Even though I predicted this day would come and have steeled myself against it way back on February 28, 2012, and even though his contract is on the high side of his value and would probably be regrettable by 2015, this still sucks. Jolly Old Nick Swisher is no longer a member of the New York Yankees. Allowing Russell Martin to walk stung and was bewildering. But allowing Nick Swisher to prance to Cleveland and to play on Terry Francona‘s side is downright painful.  Nick Swisher was fun. He made me smile. My wife loves him and enjoyed laughing at his antics. She will personify a lot of Yankee fans today. Her disappointment will be the same as many. God save 2014 at all costs, Hal. Attaboy.
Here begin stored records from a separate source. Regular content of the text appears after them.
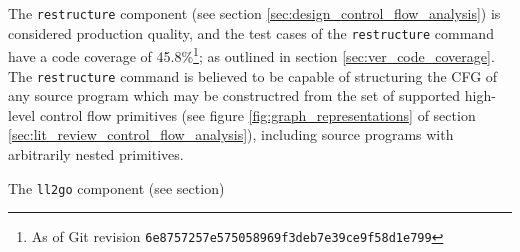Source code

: The \texttt{restructure} component (see section \ref{sec:design_control_flow_analysis}) is considered production quality, and the test cases of the \texttt{restructure} command have a code coverage of 45.8\%\footnote{As of Git revision \texttt{6e8757257e575058969f3deb7e39ce9f58d1e799}}; as outlined in section \ref{sec:ver_code_coverage}. The \texttt{restructure} command is believed to be capable of structuring the CFG of any source program which may be constructred from the set of supported high-level control flow primitives (see figure \ref{fig:graph_representations} of section \ref{sec:lit_review_control_flow_analysis}), including source programs with arbitrarily nested primitives.

The \texttt{ll2go} component (see section)






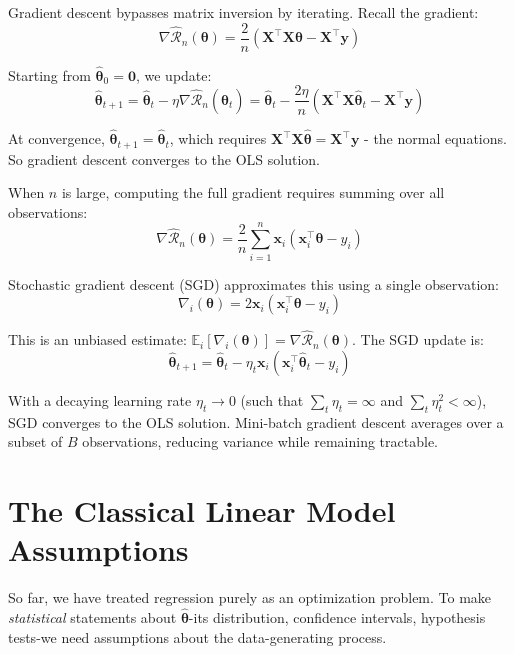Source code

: \documentclass[main.tex]{subfiles}
\begin{document}
Gradient descent bypasses matrix inversion by iterating. Recall the gradient:
$$\nabla\hat{\mathcal{R}}_n(\boldsymbol{\theta}) = \frac{2}{n}\left(\mathbf{X}^\top\mathbf{X}\boldsymbol{\theta} - \mathbf{X}^\top\mathbf{y}\right)$$

Starting from $\hat{\boldsymbol{\theta}}_0 = \mathbf{0}$, we update:
$$\hat{\boldsymbol{\theta}}_{t+1} = \hat{\boldsymbol{\theta}}_t - \eta \nabla\hat{\mathcal{R}}_n(\hat{\boldsymbol{\theta}}_t) = \hat{\boldsymbol{\theta}}_t - \frac{2\eta}{n}\left(\mathbf{X}^\top\mathbf{X}\hat{\boldsymbol{\theta}}_t - \mathbf{X}^\top\mathbf{y}\right)$$

At convergence, $\hat{\boldsymbol{\theta}}_{t+1} = \hat{\boldsymbol{\theta}}_t$, which requires $\mathbf{X}^\top\mathbf{X}\hat{\boldsymbol{\theta}} = \mathbf{X}^\top\mathbf{y}$ - the normal equations. So gradient descent converges to the OLS solution.

When $n$ is large, computing the full gradient requires summing over all observations:
$$\nabla\hat{\mathcal{R}}_n(\boldsymbol{\theta}) = \frac{2}{n}\sum_{i=1}^{n}\mathbf{x}_i(\mathbf{x}_i^\top\boldsymbol{\theta} - y_i)$$

Stochastic gradient descent (SGD) approximates this using a single observation:
$$\nabla_i(\boldsymbol{\theta}) = 2\mathbf{x}_i(\mathbf{x}_i^\top\boldsymbol{\theta} - y_i)$$

This is an unbiased estimate: $\mathbb{E}_i[\nabla_i(\boldsymbol{\theta})] = \nabla\hat{\mathcal{R}}_n(\boldsymbol{\theta})$. The SGD update is:
$$\hat{\boldsymbol{\theta}}_{t+1} = \hat{\boldsymbol{\theta}}_t - \eta_t \mathbf{x}_i(\mathbf{x}_i^\top\hat{\boldsymbol{\theta}}_t - y_i)$$

With a decaying learning rate $\eta_t \to 0$ (such that $\sum_t \eta_t = \infty$ and $\sum_t \eta_t^2 < \infty$), SGD converges to the OLS solution. Mini-batch gradient descent averages over a subset of $B$ observations, reducing variance while remaining tractable.

\needspace{0.33\textheight}
\section{The Classical Linear Model Assumptions}

So far, we have treated regression purely as an optimization problem. To make \textit{statistical} statements about $\hat{\boldsymbol{\theta}}$-its distribution, confidence intervals, hypothesis tests-we need assumptions about the data-generating process.
\end{document}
Nick Swisher as a Yankee star was one of the biggest surprises ever. He was an afterthought in the 2009 preseason for us after he came over with Kanekoa Texeira from the White Sox for Wilson Betemit, Jeff Marquez and Jhonny Nunez. What we were really excited about back then was Xavier Nady who came over in the season before with Damaso Marte for Russ Ohlandorf, Jeff Karstens, Jose Tabata and Daniel McCutchen. Nady before 2009 was sort of the same sort of player as Swisher has been for the Yankees the last four seasons. Swisher was going to be the fourth outfielder.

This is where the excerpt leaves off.